Available records:
━━━━━━━━
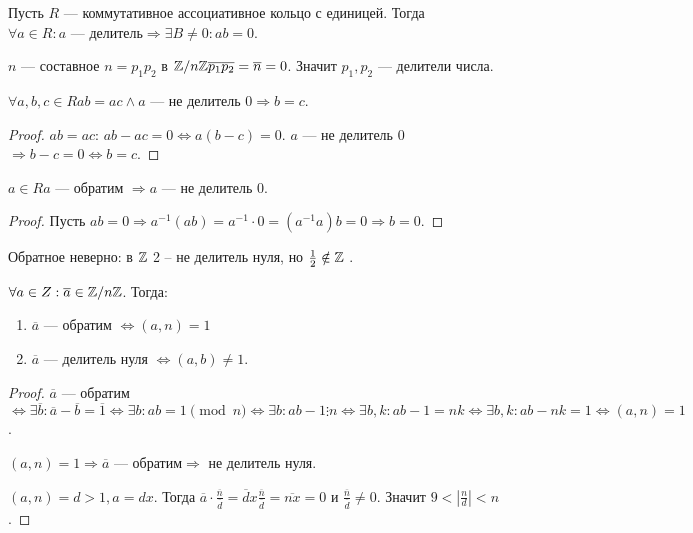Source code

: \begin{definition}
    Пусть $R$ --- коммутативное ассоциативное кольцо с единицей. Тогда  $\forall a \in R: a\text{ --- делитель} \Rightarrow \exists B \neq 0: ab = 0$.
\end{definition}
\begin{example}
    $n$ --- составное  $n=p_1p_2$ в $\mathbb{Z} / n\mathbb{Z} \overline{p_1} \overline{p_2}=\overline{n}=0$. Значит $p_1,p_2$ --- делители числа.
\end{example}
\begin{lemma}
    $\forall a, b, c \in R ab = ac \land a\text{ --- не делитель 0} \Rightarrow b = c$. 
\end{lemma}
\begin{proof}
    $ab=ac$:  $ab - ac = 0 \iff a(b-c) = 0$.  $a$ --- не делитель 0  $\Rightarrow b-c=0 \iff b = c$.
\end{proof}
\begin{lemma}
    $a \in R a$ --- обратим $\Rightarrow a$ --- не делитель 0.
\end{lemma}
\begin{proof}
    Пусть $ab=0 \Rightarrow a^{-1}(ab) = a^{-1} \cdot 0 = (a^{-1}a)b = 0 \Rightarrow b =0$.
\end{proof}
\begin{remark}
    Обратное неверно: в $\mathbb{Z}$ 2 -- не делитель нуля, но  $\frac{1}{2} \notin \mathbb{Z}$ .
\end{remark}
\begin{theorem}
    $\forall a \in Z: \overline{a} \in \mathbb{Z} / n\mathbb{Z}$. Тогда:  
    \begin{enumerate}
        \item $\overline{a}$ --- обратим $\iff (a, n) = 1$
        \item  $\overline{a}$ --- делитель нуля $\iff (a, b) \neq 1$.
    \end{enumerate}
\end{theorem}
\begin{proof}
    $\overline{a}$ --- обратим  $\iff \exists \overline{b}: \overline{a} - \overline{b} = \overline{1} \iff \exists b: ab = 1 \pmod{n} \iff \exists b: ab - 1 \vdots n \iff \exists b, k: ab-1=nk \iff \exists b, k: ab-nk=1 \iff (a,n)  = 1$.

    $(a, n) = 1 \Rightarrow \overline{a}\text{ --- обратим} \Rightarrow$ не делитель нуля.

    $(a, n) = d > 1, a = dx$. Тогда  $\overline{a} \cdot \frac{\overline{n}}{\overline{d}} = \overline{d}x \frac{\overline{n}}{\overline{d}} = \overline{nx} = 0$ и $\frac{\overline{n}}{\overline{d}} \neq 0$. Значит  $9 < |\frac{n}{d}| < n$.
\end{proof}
━━━━━━━━
Your goal: Once the pictures are dropped, repeat the data above exactly.

Answer to this problem:
Source code

: \begin{definition}
    Пусть $R$ --- коммутативное ассоциативное кольцо с единицей. Тогда  $\forall a \in R: a\text{ --- делитель} \Rightarrow \exists B \neq 0: ab = 0$.
\end{definition}
\begin{example}
    $n$ --- составное  $n=p_1p_2$ в $\mathbb{Z} / n\mathbb{Z} \overline{p_1} \overline{p_2}=\overline{n}=0$. Значит $p_1,p_2$ --- делители числа.
\end{example}
\begin{lemma}
    $\forall a, b, c \in R ab = ac \land a\text{ --- не делитель 0} \Rightarrow b = c$. 
\end{lemma}
\begin{proof}
    $ab=ac$:  $ab - ac = 0 \iff a(b-c) = 0$.  $a$ --- не делитель 0  $\Rightarrow b-c=0 \iff b = c$.
\end{proof}
\begin{lemma}
    $a \in R a$ --- обратим $\Rightarrow a$ --- не делитель 0.
\end{lemma}
\begin{proof}
    Пусть $ab=0 \Rightarrow a^{-1}(ab) = a^{-1} \cdot 0 = (a^{-1}a)b = 0 \Rightarrow b =0$.
\end{proof}
\begin{remark}
    Обратное неверно: в $\mathbb{Z}$ 2 -- не делитель нуля, но  $\frac{1}{2} \notin \mathbb{Z}$ .
\end{remark}
\begin{theorem}
    $\forall a \in Z: \overline{a} \in \mathbb{Z} / n\mathbb{Z}$. Тогда:  
    \begin{enumerate}
        \item $\overline{a}$ --- обратим $\iff (a, n) = 1$
        \item  $\overline{a}$ --- делитель нуля $\iff (a, b) \neq 1$.
    \end{enumerate}
\end{theorem}
\begin{proof}
    $\overline{a}$ --- обратим  $\iff \exists \overline{b}: \overline{a} - \overline{b} = \overline{1} \iff \exists b: ab = 1 \pmod{n} \iff \exists b: ab - 1 \vdots n \iff \exists b, k: ab-1=nk \iff \exists b, k: ab-nk=1 \iff (a,n)  = 1$.

    $(a, n) = 1 \Rightarrow \overline{a}\text{ --- обратим} \Rightarrow$ не делитель нуля.

    $(a, n) = d > 1, a = dx$. Тогда  $\overline{a} \cdot \frac{\overline{n}}{\overline{d}} = \overline{d}x \frac{\overline{n}}{\overline{d}} = \overline{nx} = 0$ и $\frac{\overline{n}}{\overline{d}} \neq 0$. Значит  $9 < |\frac{n}{d}| < n$.
\end{proof}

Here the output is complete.